• **HOW TO COMPLETE THIS TASK**
Below are entries to return in full. Keep each one exact.

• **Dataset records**
━━━

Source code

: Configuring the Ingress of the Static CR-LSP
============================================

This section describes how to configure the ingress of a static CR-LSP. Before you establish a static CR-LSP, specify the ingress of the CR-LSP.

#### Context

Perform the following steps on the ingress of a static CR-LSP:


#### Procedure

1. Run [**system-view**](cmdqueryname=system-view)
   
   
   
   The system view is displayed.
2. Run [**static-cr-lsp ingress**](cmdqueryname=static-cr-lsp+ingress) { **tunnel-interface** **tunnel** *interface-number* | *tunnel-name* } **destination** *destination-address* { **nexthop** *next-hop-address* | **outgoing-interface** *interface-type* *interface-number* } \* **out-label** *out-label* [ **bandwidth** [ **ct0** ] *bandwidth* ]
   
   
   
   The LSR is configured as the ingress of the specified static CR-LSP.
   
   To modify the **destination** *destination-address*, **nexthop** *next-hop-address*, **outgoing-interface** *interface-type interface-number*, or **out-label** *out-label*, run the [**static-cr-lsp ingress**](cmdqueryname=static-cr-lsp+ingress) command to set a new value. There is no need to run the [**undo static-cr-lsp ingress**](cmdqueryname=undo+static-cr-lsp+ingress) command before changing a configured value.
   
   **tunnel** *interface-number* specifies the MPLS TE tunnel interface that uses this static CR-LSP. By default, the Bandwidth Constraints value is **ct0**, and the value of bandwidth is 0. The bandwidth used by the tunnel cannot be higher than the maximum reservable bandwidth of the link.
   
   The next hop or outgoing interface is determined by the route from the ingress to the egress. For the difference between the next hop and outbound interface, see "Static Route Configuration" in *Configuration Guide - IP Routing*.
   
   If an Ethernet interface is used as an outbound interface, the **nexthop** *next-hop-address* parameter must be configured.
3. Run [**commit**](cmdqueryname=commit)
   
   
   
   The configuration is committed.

━━━

• **TASK RESPONSE**
Source code

: Configuring the Ingress of the Static CR-LSP
============================================

This section describes how to configure the ingress of a static CR-LSP. Before you establish a static CR-LSP, specify the ingress of the CR-LSP.

#### Context

Perform the following steps on the ingress of a static CR-LSP:


#### Procedure

1. Run [**system-view**](cmdqueryname=system-view)
   
   
   
   The system view is displayed.
2. Run [**static-cr-lsp ingress**](cmdqueryname=static-cr-lsp+ingress) { **tunnel-interface** **tunnel** *interface-number* | *tunnel-name* } **destination** *destination-address* { **nexthop** *next-hop-address* | **outgoing-interface** *interface-type* *interface-number* } \* **out-label** *out-label* [ **bandwidth** [ **ct0** ] *bandwidth* ]
   
   
   
   The LSR is configured as the ingress of the specified static CR-LSP.
   
   To modify the **destination** *destination-address*, **nexthop** *next-hop-address*, **outgoing-interface** *interface-type interface-number*, or **out-label** *out-label*, run the [**static-cr-lsp ingress**](cmdqueryname=static-cr-lsp+ingress) command to set a new value. There is no need to run the [**undo static-cr-lsp ingress**](cmdqueryname=undo+static-cr-lsp+ingress) command before changing a configured value.
   
   **tunnel** *interface-number* specifies the MPLS TE tunnel interface that uses this static CR-LSP. By default, the Bandwidth Constraints value is **ct0**, and the value of bandwidth is 0. The bandwidth used by the tunnel cannot be higher than the maximum reservable bandwidth of the link.
   
   The next hop or outgoing interface is determined by the route from the ingress to the egress. For the difference between the next hop and outbound interface, see "Static Route Configuration" in *Configuration Guide - IP Routing*.
   
   If an Ethernet interface is used as an outbound interface, the **nexthop** *next-hop-address* parameter must be configured.
3. Run [**commit**](cmdqueryname=commit)
   
   
   
   The configuration is committed.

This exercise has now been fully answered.